> [Exercise]: Find "Kā eksāmena uzdevumu" and "1. [Izveidot ASP.NET Core Web App" in the records below. Copy the lines holding them and every line between, exactly, and no others.

Source texts of formatted documents:
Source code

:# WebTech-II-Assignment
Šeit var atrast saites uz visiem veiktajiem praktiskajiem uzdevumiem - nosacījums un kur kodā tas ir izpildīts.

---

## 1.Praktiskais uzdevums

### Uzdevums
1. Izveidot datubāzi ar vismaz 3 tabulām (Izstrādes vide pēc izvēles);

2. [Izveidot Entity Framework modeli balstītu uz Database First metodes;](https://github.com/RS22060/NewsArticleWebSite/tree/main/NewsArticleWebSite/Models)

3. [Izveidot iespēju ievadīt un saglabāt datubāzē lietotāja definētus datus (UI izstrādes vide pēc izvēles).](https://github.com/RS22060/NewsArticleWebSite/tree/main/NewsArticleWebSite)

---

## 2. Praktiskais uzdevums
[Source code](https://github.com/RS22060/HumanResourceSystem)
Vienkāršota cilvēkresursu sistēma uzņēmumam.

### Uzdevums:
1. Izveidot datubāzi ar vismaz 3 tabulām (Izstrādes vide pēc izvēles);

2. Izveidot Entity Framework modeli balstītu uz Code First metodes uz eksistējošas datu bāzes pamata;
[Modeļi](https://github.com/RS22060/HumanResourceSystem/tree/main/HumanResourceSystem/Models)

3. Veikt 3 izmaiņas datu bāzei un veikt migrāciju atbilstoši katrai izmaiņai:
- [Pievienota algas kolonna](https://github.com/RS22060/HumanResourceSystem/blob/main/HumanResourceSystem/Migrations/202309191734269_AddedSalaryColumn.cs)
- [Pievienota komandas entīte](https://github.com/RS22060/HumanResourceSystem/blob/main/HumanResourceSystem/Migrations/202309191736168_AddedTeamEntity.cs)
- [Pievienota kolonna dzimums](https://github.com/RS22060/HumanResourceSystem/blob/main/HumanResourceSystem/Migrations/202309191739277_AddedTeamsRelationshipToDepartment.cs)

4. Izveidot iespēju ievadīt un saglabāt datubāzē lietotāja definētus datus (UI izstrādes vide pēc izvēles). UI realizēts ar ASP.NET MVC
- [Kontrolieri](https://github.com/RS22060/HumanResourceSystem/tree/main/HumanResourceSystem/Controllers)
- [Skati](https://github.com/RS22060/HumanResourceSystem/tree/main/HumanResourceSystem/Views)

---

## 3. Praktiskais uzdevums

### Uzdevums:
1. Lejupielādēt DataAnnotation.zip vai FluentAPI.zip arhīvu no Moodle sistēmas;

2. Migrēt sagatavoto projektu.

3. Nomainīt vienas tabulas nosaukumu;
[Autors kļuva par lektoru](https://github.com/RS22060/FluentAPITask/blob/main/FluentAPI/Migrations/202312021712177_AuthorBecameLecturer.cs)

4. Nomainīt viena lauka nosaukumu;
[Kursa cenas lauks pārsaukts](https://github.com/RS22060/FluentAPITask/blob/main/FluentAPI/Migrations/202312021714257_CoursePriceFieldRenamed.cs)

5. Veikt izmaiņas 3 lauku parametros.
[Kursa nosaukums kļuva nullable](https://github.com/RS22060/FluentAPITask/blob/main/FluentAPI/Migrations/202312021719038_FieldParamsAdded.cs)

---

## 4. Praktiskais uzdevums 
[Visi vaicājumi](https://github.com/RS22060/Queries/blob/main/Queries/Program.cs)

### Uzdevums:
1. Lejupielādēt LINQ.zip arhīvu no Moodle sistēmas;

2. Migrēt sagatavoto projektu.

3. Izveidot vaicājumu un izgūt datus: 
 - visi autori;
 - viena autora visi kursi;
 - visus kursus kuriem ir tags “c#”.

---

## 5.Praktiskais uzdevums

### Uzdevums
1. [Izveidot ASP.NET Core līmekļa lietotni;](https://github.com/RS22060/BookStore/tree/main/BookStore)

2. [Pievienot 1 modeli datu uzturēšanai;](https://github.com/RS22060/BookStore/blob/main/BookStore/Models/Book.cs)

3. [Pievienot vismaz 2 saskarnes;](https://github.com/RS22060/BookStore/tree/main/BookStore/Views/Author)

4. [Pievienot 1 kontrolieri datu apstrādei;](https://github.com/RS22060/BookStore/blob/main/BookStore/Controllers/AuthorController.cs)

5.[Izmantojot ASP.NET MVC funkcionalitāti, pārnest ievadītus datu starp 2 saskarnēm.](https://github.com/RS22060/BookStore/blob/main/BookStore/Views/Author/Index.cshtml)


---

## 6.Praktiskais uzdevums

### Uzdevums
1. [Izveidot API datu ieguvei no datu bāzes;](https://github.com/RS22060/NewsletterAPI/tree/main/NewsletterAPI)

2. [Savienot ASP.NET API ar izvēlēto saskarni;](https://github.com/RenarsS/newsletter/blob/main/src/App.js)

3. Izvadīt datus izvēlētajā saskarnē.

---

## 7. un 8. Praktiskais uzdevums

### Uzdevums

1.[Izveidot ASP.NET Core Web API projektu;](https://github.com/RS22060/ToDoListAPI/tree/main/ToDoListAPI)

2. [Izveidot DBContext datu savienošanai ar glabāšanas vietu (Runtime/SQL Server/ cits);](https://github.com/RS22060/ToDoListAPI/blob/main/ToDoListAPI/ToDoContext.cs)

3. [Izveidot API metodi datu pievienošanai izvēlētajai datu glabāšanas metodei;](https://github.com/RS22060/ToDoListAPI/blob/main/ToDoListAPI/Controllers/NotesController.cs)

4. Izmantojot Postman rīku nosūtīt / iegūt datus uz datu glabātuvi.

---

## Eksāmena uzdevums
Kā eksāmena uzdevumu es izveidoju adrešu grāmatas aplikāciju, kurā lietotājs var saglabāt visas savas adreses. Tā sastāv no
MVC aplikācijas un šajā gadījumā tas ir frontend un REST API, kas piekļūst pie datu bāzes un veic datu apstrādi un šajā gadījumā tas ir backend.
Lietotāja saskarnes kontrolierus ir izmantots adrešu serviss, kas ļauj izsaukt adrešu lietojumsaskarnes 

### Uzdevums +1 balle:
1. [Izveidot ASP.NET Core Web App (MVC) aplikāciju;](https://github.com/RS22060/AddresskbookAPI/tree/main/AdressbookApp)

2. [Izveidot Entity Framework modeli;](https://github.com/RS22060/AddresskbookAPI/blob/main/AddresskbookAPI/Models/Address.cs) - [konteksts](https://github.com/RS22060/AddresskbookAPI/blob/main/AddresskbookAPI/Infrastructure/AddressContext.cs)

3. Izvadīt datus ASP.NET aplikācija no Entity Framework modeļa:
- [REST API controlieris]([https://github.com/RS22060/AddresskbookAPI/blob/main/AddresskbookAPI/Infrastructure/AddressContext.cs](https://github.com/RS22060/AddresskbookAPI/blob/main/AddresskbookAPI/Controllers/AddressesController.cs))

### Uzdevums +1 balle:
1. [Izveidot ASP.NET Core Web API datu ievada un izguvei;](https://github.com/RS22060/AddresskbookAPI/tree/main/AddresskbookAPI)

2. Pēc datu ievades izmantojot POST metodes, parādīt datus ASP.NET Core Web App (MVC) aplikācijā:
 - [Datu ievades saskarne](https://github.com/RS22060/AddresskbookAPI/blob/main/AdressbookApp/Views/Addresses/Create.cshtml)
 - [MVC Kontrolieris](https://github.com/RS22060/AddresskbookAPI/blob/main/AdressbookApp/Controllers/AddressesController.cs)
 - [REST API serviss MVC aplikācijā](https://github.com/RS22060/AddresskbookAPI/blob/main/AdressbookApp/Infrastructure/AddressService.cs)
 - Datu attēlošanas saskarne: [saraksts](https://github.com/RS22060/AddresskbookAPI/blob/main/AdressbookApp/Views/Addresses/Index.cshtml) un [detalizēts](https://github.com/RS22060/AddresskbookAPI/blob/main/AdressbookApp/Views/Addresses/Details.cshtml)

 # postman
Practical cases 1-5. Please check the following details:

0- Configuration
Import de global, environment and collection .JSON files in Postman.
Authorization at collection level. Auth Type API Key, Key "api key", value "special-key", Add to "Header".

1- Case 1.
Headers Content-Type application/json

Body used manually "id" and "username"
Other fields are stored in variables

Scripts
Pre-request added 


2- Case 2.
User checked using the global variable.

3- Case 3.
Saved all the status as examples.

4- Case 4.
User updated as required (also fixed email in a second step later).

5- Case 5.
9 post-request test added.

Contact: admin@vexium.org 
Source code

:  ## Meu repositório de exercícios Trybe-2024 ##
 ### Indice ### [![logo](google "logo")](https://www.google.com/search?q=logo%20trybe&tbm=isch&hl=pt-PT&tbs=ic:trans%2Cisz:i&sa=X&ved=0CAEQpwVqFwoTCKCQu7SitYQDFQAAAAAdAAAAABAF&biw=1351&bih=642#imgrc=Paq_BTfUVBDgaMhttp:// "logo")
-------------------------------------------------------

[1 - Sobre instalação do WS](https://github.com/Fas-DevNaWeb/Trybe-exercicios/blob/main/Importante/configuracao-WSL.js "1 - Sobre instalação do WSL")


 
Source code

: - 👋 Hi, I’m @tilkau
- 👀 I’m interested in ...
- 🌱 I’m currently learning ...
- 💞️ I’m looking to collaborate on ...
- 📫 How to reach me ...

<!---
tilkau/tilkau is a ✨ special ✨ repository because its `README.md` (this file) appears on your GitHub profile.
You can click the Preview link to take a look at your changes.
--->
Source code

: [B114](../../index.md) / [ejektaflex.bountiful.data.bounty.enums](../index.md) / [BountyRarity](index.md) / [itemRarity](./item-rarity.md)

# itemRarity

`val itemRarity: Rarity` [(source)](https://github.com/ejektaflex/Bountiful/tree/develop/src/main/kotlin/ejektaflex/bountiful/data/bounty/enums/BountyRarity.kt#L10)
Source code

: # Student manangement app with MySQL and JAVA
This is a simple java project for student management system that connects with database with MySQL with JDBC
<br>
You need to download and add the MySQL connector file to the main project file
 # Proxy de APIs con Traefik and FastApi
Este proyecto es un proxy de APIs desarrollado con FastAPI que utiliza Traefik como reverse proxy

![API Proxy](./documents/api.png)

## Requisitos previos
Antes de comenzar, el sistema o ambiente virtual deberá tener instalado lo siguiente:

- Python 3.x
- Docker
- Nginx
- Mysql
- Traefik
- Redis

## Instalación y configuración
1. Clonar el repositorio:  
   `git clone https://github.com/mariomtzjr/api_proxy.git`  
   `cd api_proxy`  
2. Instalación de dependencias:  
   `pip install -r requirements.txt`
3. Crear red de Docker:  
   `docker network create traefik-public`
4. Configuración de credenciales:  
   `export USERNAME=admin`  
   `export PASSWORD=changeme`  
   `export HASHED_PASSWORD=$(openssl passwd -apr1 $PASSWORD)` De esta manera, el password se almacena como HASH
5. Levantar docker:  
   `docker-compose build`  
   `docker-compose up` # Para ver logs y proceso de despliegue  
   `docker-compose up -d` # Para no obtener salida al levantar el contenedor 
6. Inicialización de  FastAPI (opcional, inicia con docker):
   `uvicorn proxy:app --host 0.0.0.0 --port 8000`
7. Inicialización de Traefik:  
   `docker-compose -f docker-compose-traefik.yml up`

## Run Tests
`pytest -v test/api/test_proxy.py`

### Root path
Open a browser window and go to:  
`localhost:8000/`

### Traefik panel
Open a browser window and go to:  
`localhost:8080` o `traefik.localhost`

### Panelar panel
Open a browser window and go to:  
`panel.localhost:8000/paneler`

> [Solved problem]:
Kā eksāmena uzdevumu es izveidoju adrešu grāmatas aplikāciju, kurā lietotājs var saglabāt visas savas adreses. Tā sastāv no
MVC aplikācijas un šajā gadījumā tas ir frontend un REST API, kas piekļūst pie datu bāzes un veic datu apstrādi un šajā gadījumā tas ir backend.
Lietotāja saskarnes kontrolierus ir izmantots adrešu serviss, kas ļauj izsaukt adrešu lietojumsaskarnes 

### Uzdevums +1 balle:
1. [Izveidot ASP.NET Core Web App (MVC) aplikāciju;](https://github.com/RS22060/AddresskbookAPI/tree/main/AdressbookApp)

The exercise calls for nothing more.